EXERCISE DESCRIPTION: Lines in the listing below containing the string "circular" are to be identified and copied.

DATA FOR THE TASK:
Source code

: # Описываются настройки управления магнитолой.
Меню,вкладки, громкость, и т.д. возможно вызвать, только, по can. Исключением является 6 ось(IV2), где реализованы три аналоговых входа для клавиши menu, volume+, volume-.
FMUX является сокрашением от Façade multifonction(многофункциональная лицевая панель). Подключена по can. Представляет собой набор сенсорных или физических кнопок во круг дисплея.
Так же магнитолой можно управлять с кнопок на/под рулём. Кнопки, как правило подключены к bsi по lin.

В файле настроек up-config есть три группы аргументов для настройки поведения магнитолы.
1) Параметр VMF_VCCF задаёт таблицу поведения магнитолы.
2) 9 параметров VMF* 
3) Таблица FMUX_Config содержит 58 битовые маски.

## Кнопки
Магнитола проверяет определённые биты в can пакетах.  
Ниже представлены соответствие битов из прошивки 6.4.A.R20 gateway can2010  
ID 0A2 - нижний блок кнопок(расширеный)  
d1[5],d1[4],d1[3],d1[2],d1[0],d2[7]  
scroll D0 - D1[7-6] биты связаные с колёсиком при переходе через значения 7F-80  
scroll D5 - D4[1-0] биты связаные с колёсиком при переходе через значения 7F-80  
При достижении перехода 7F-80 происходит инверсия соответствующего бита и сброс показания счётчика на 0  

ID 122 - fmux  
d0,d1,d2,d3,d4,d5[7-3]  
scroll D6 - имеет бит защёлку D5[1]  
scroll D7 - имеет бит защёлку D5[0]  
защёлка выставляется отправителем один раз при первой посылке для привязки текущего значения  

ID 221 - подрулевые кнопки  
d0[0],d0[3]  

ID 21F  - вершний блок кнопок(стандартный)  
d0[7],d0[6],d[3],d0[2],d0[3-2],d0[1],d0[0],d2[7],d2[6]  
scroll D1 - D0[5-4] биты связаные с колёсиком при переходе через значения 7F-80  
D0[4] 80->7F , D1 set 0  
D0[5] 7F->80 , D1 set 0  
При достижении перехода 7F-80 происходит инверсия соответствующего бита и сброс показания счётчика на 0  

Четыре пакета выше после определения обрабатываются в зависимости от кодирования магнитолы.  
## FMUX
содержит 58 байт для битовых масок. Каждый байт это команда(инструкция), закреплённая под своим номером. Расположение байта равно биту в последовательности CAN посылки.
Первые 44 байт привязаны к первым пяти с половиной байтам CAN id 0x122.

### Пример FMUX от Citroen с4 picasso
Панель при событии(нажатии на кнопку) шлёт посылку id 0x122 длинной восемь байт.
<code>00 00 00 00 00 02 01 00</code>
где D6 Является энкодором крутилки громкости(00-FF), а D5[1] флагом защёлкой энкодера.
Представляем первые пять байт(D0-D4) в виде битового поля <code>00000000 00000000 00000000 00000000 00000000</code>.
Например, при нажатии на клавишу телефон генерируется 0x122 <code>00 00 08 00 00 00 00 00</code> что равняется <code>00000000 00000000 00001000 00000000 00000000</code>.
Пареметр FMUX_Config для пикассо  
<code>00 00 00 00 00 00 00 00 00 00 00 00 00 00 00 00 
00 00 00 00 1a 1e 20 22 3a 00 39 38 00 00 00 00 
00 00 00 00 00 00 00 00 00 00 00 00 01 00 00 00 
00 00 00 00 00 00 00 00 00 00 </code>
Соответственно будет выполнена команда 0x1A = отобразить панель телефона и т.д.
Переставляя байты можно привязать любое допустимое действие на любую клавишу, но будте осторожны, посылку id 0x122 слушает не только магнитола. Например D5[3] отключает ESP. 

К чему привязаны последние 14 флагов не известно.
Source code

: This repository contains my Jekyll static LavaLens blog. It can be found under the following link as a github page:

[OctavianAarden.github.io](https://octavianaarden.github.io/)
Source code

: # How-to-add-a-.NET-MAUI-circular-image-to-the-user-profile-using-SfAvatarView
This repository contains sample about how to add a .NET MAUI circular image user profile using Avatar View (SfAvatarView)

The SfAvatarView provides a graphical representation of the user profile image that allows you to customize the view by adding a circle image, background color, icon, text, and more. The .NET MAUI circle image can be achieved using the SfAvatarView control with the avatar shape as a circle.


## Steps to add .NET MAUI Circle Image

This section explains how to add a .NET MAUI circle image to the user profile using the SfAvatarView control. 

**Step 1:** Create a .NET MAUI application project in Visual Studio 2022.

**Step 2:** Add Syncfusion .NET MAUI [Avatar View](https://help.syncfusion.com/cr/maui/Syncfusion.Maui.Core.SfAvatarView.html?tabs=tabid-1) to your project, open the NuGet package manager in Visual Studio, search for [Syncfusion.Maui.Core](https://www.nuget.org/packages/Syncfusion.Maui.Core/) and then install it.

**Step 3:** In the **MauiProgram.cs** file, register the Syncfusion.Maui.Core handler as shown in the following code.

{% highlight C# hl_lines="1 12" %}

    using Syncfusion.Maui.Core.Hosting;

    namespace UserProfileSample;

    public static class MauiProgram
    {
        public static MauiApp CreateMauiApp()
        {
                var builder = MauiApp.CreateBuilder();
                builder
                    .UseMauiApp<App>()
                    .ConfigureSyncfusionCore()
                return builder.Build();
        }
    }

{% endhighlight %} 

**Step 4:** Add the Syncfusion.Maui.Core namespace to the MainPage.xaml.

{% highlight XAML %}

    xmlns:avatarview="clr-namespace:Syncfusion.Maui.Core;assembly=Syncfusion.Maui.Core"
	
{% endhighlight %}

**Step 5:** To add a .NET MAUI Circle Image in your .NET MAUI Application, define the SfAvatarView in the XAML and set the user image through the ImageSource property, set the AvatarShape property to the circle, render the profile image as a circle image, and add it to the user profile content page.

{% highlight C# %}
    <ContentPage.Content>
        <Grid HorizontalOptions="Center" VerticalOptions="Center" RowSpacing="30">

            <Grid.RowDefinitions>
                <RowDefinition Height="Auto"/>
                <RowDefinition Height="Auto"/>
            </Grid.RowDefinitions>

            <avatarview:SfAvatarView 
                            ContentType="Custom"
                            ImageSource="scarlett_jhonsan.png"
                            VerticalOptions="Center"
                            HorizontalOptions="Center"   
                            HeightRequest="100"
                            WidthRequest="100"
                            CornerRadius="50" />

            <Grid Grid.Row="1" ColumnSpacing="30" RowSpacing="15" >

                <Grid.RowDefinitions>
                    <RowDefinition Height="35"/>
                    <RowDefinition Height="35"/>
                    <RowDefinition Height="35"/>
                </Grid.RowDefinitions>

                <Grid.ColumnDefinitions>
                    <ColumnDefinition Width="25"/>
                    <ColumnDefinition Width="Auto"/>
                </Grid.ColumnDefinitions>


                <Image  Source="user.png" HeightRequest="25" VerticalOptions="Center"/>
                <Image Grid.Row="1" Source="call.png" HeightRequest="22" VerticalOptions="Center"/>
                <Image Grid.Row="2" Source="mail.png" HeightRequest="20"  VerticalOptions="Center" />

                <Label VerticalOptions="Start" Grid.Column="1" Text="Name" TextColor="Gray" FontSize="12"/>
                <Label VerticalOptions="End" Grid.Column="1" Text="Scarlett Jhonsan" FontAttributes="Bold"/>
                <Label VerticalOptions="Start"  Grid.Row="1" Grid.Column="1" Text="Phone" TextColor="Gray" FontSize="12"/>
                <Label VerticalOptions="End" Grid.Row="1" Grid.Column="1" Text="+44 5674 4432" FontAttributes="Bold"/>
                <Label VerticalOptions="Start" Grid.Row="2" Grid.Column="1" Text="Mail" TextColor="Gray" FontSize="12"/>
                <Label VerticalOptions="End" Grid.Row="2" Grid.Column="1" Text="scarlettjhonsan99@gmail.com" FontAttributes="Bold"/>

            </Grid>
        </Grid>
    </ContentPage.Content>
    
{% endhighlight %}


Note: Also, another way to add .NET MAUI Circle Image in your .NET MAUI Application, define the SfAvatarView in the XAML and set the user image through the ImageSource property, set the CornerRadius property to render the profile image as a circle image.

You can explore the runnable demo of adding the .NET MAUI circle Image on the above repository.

SOLUTION TO THIS TASK:
: # How-to-add-a-.NET-MAUI-circular-image-to-the-user-profile-using-SfAvatarView
This repository contains sample about how to add a .NET MAUI circular image user profile using Avatar View (SfAvatarView)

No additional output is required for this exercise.